U.N. weapons sleuths hope that the list, written in Arabic, will open more avenues to learning about Iraq's suspected weapons of mass destruction programs.

Meanwhile Sunday, an electrical short circuit meant Iraqis were allowed into a place usually off-limits -- the inspectors' headquarters.

U.N. spokesman Hiro Ueki said a small fire from the short circuit broke out on the ground floor at about 7 a.m. but was extinguished quickly.

"It did not affect the premises for inspectors, which are located on the top floor," Ueki said.

An Iraqi civil defense official, who refused to give his name, said the short circuit was in the computer room. Three Iraqi fire engines and a police car raced to the hotel that has been converted into offices and living quarters for inspectors on the outskirts of Baghdad. Iraqi firefighters left the hotel carrying scorched papers and small pieces of twisted metal.

Security has been tight at the three-story Canal Hotel. Cleaning and maintenance crews from Cyprus, where the inspectors have another base, were flown in to ensure Iraqi access to the building would be minimal. The building was swept for electronic listening devices before the inspectors moved in.
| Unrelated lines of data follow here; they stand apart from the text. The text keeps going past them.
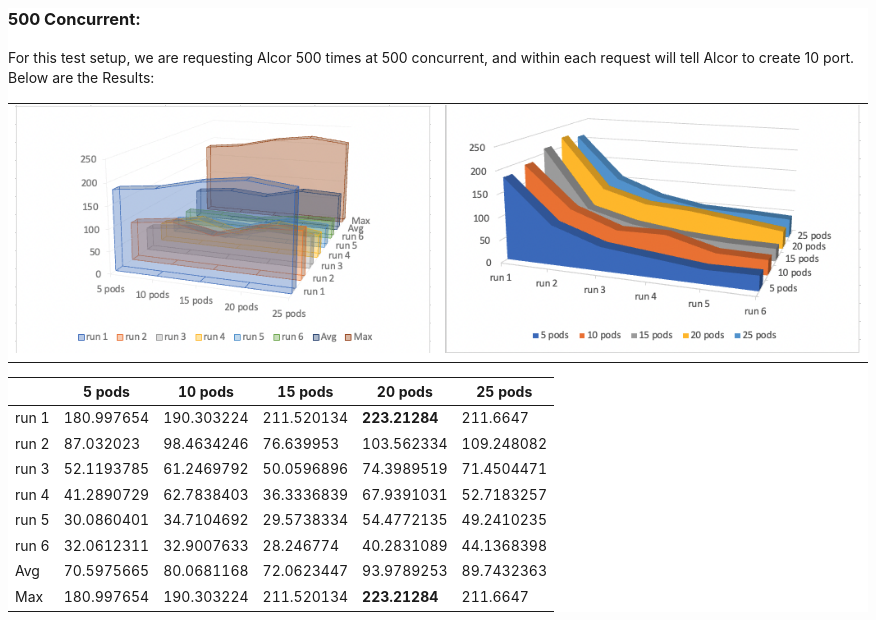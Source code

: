 ### 500 Concurrent:  

For this test setup, we are requesting Alcor 500 times at 500 concurrent, and within each request will tell Alcor to create 10 port.  
Below are the Results:  

| | |
| --- | --- |
| ![](images/subnet_500c.png) | ![](images/subnet_500c_p.png) |

|       | 5 pods     | 10 pods    | 15 pods    | 20 pods    | 25 pods    |
| ----- | ---------- | ---------- | ---------- | ---------- | ---------- |
| run 1 | 180.997654 | 190.303224 | 211.520134 | **223.21284**  | 211.6647   |
| run 2 | 87.032023  | 98.4634246 | 76.639953  | 103.562334 | 109.248082 |
| run 3 | 52.1193785 | 61.2469792 | 50.0596896 | 74.3989519 | 71.4504471 |
| run 4 | 41.2890729 | 62.7838403 | 36.3336839 | 67.9391031 | 52.7183257 |
| run 5 | 30.0860401 | 34.7104692 | 29.5738334 | 54.4772135 | 49.2410235 |
| run 6 | 32.0612311 | 32.9007633 | 28.246774  | 40.2831089 | 44.1368398 |
| Avg   | 70.5975665 | 80.0681168 | 72.0623447 | 93.9789253 | 89.7432363 |
| Max   | 180.997654 | 190.303224 | 211.520134 | **223.21284**  | 211.6647   |
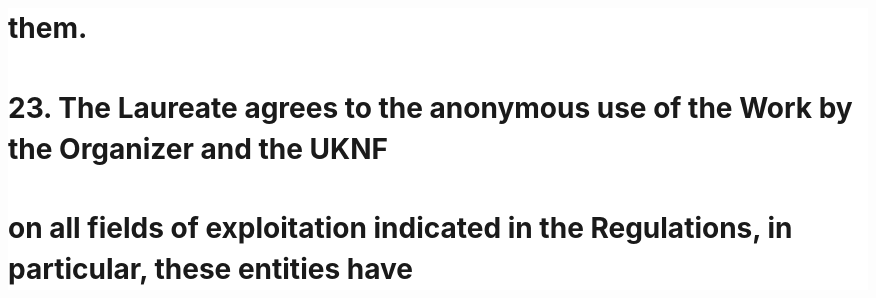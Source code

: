 
# them.


# 23. The Laureate agrees to the anonymous use of the Work by the Organizer and the UKNF


# on all fields of exploitation indicated in the Regulations, in particular, these entities have



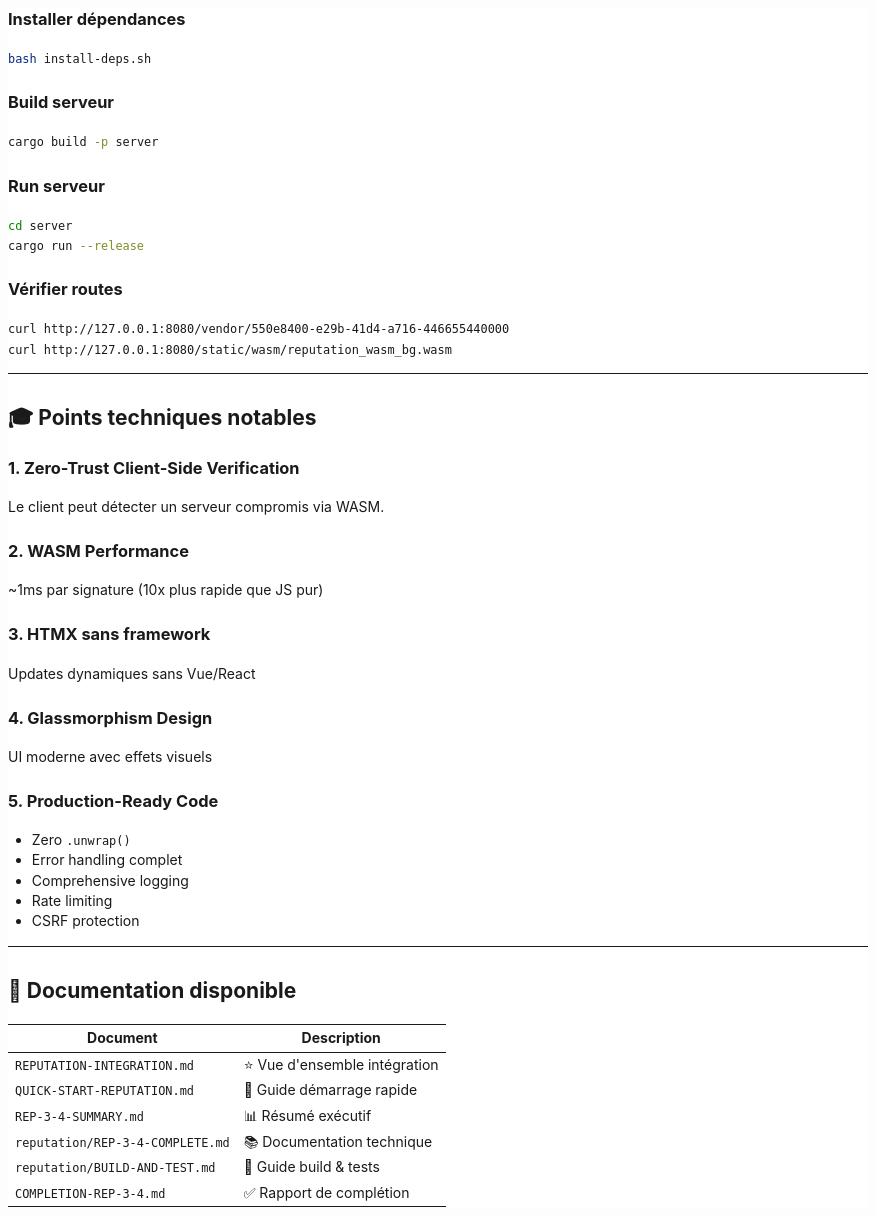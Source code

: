 ### Installer dépendances
```bash
bash install-deps.sh
```

### Build serveur
```bash
cargo build -p server
```

### Run serveur
```bash
cd server
cargo run --release
```

### Vérifier routes
```bash
curl http://127.0.0.1:8080/vendor/550e8400-e29b-41d4-a716-446655440000
curl http://127.0.0.1:8080/static/wasm/reputation_wasm_bg.wasm
```

---

## 🎓 Points techniques notables

### 1. Zero-Trust Client-Side Verification
Le client peut détecter un serveur compromis via WASM.

### 2. WASM Performance
~1ms par signature (10x plus rapide que JS pur)

### 3. HTMX sans framework
Updates dynamiques sans Vue/React

### 4. Glassmorphism Design
UI moderne avec effets visuels

### 5. Production-Ready Code
- Zero `.unwrap()`
- Error handling complet
- Comprehensive logging
- Rate limiting
- CSRF protection

---

## 📖 Documentation disponible

| Document | Description |
|----------|-------------|
| `REPUTATION-INTEGRATION.md` | ⭐ Vue d'ensemble intégration |
| `QUICK-START-REPUTATION.md` | 🚀 Guide démarrage rapide |
| `REP-3-4-SUMMARY.md` | 📊 Résumé exécutif |
| `reputation/REP-3-4-COMPLETE.md` | 📚 Documentation technique |
| `reputation/BUILD-AND-TEST.md` | 🧪 Guide build & tests |
| `COMPLETION-REP-3-4.md` | ✅ Rapport de complétion |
While strenuously denying it possesses weapons of mass destruction, Iraq so far has complied with most Security Council requirements, including allowing the inspectors in and giving them access to sites, delivering a declaration on the state of its weapons programs, and handing over Saturday's list of scientists.

Under the world body's tough new sanctions regime, U.N. inspectors are allowed to speak to Iraqi scientists in private and even take them outside the country for interviews -- requirements Washington hopes will prompt scientists to reveal hidden arms programs.

Inspectors have spoken with engineers and experts at sites they have searched and have reported two formal interviews with Iraqi scientists, both on nuclear programs.

Both scientists told reporters they wanted to be interviewed with Iraqi officials in attendance and were. Iraqi officials have said they do not believe it is necessary for scientists to be taken out of the country but will allow it if a scientist consents.

If Iraq convinces inspectors it is not hiding weapons of mass destruction, it might avoid a U.S. military strike. But inspectors have said Iraq's weapons declaration is wanting, and America has dismissed it as a lie.